Escéptico
Active Member
More to this existence than what, Matt? Everything we know through responsible methods of scientific inquiry? The miracle world of microbiology and DNA? The amazing legacy of life on Earth? The wonders of cosmology? All this is somehow unimpressive to you? These don't tell you anything about the precarious value of life and our place in the universe? Maybe I'm not the one who's lacking imagination after all.Yeah, otherwise some people might realize that there is more to this existence, and we definitely wouldn't want that. They need their religi...er, I mean science.

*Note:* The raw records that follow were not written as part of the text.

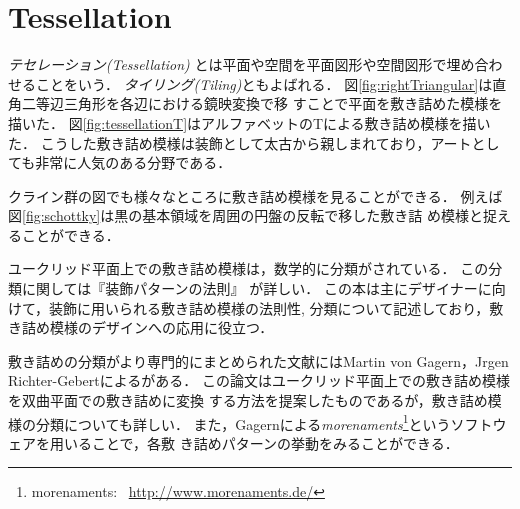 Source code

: 
\section{Tessellation}

\emph{テセレーション}{\it (Tessellation)}
とは平面や空間を平面図形や空間図形で埋め合わせることをいう．
\emph{タイリング}{\it(Tiling)}ともよばれる．
図\ref{fig:rightTriangular}は直角二等辺三角形を各辺における鏡映変換で移
すことで平面を敷き詰めた模様を描いた．
図\ref{fig:tessellationT}はアルファベットのTによる敷き詰め模様を描いた．
こうした敷き詰め模様は装飾として太古から親しまれており，アートとしても非常に人気のある分野である．

クライン群の図でも様々なところに敷き詰め模様を見ることができる．
例えば図\ref{fig:schottky}は黒の基本領域を周囲の円盤の反転で移した敷き詰
め模様と捉えることができる．

ユークリッド平面上での敷き詰め模様は，数学的に分類がされている．
この分類に関しては『装飾パターンの法則』
\cite{fujitaｰ201507pattern}が詳しい．
この本は主にデザイナーに向けて，装飾に用いられる敷き詰め模様の法則性,
分類について記述しており，敷き詰め模様のデザインへの応用に役立つ．

敷き詰めの分類がより専門的にまとめられた文献にはMartin von Gagern，Jrgen
Richter-Gebertによる\cite{journals/combinatorics/GagernR09}がある．
この論文はユークリッド平面上での敷き詰め模様を双曲平面での敷き詰めに変換
する方法を提案したものであるが，敷き詰め模様の分類についても詳しい．
また，Gagernによる\emph{morenaments}\footnote{morenaments:~
\url{http://www.morenaments.de/}}というソフトウェアを用いることで，各敷
き詰めパターンの挙動をみることができる．

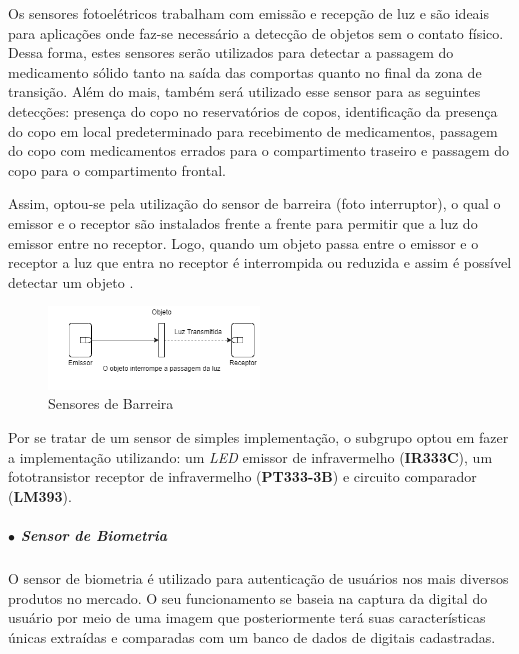     Os sensores fotoelétricos trabalham com emissão e recepção de luz e são ideais para aplicações onde faz-se necessário a detecção de objetos sem o contato físico. Dessa forma, estes sensores serão utilizados para detectar a passagem do medicamento sólido tanto na saída das comportas quanto no final da zona de transição. Além do mais, também será utilizado esse sensor para as seguintes detecções: presença do copo no reservatórios de copos, identificação da presença do copo em local predeterminado para recebimento de medicamentos, passagem do copo com medicamentos errados para o compartimento traseiro e passagem do copo para o compartimento frontal.
    
    Assim, optou-se pela utilização do sensor de barreira (foto interruptor), o qual o emissor e o receptor são instalados frente a frente para permitir que a luz do emissor entre no receptor. Logo, quando um objeto passa entre o emissor e o receptor a luz que entra no receptor é interrompida ou reduzida e assim é possível detectar um objeto \cite{amron_photo_sensors}.
    
    
    \begin{figure}[H]
        \centering
        \includegraphics[width=0.5\textwidth]{figuras/sensor_infra.png}
        \caption{Sensores de Barreira}
        \label{fig:sensor_infra}
    \end{figure}
    
    Por se tratar de um sensor de simples implementação, o subgrupo optou em fazer a implementação utilizando: um \textit{LED} emissor de infravermelho (\textbf{IR333C}), um fototransistor receptor de infravermelho (\textbf{PT333-3B}) e circuito comparador (\textbf{LM393}).
    
    \subparagraph*{$\bullet$ Sensor de Biometria} \hfill
    
    O sensor de biometria é utilizado para autenticação de usuários nos mais diversos produtos no mercado. O seu funcionamento se baseia na captura da digital do usuário por meio de uma imagem que posteriormente terá suas características únicas extraídas e comparadas com um banco de dados de digitais cadastradas. 
    
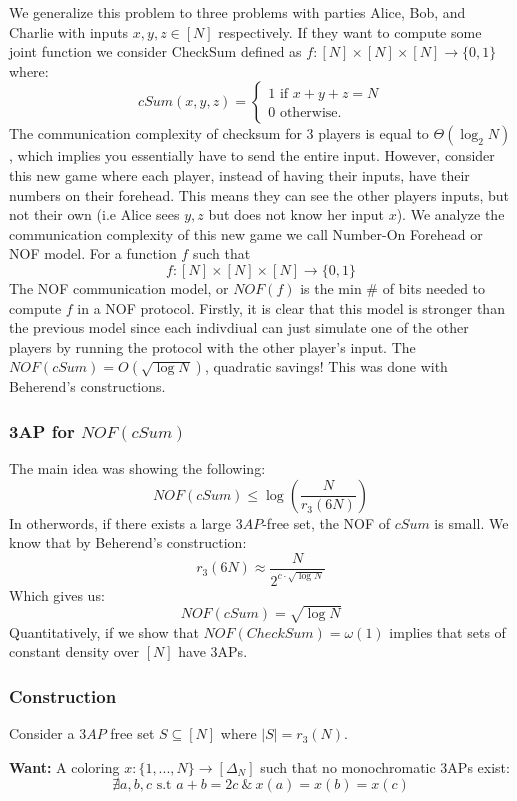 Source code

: \documentclass[11pt]{article}
\theoremstyle{definition}
\begin{document}
We generalize this problem to three problems with parties Alice, Bob, and Charlie with inputs $x,y,z \in [N]$ respectively. If they want to compute some joint function we consider CheckSum defined as $f: [N] \times [N] \times [N] \rightarrow \{0,1\}$ where:
$$
cSum(x,y,z) = \begin{cases}
    1 \text{ if } x + y + z = N\\
    0 \text{ otherwise.}
\end{cases}
$$
The communication complexity of checksum for 3 players is equal to $\Theta(\log_2 N)$, which implies you essentially have to send the entire input. However, consider this new game where each player, instead of having their inputs, have their numbers on their forehead. This means they can see the other players inputs, but not their own (i.e Alice sees $y,z$ but does not know her input $x$). We analyze the communication complexity of this new game we call Number-On Forehead or NOF model. For a function $f$ such that
$$f: [N] \times [N] \times [N] \rightarrow \{0,1\}$$
The NOF communication model, or $NOF(f)$ is the min \# of bits needed to compute $f$ in a NOF protocol. Firstly, it is clear that this model is stronger than the previous model since each indivdiual can just simulate one of the other players by running the protocol with the other player's input. The $NOF(cSum) = O(\sqrt{\log N})$, quadratic savings! This was done with Beherend's constructions.
\subsubsection{3AP for $NOF(cSum)$}
The main idea was showing the following:
$$NOF(cSum) \leq \log (\frac{N}{r_3(6N)})$$
In otherwords, if there exists a large $3AP$-free set, the NOF of $cSum$ is small. We know that by Beherend's construction:
$$r_3(6N) \approx \frac{N}{2^{c \cdot \sqrt{\log N}}}$$
Which gives us:
$$NOF(cSum) = \sqrt{\log N}$$
Quantitatively, if we show that $NOF(CheckSum) = \omega(1)$ implies that sets of constant density over $[N]$ have 3APs.
\subsubsection{Construction}
Consider a $3AP$ free set $S \subseteq [N]$ where $|S| = r_3(N)$.
\bigskip

\textbf{Want:} A coloring $x: \{1,...,N\} \rightarrow [\Delta_N]$ such that no monochromatic 3APs exist:
$$\nexists a,b,c \text{ s.t } a + b = 2c\ \& \ x(a) = x(b) = x(c)$$
\bigskip
\end{document}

I'm getting tired of being insulted and called closed-minded just because I don't personally affirm every bit of mystical-schmistical lunacy offered to me. I've said plenty of times that whatever makes someone a more tolerant and responsible person is okay by me, but that doesn't seem good enough for people seeking validation for their spiritual experiences. The same grudging courtesy is never extended to nonbelievers, who get criticized for their anti-supernatural bigotry and reluctance to accept anecdotal evidence for claims of mystical experience. And now in this thread, atheists are being raked over the coals because they're too narrow-minded to go one by one through every conceivable notion of God before rejecting the concept outright. It seems nothing is ever good enough.
How many more times are you going to trot out the "science is religion" canard, Matt? Do we really need to patiently explain yet again how we trust the scientific method because it's designed to circumvent human bias? Do we need to discuss the cumulative, collective effort of empirical evidential inquiry? The way that testing provisional theories brings us closer and closer to a full understanding of phenomena but never proves anything 100%? Could you at least admit that we've been through this plenty of times before?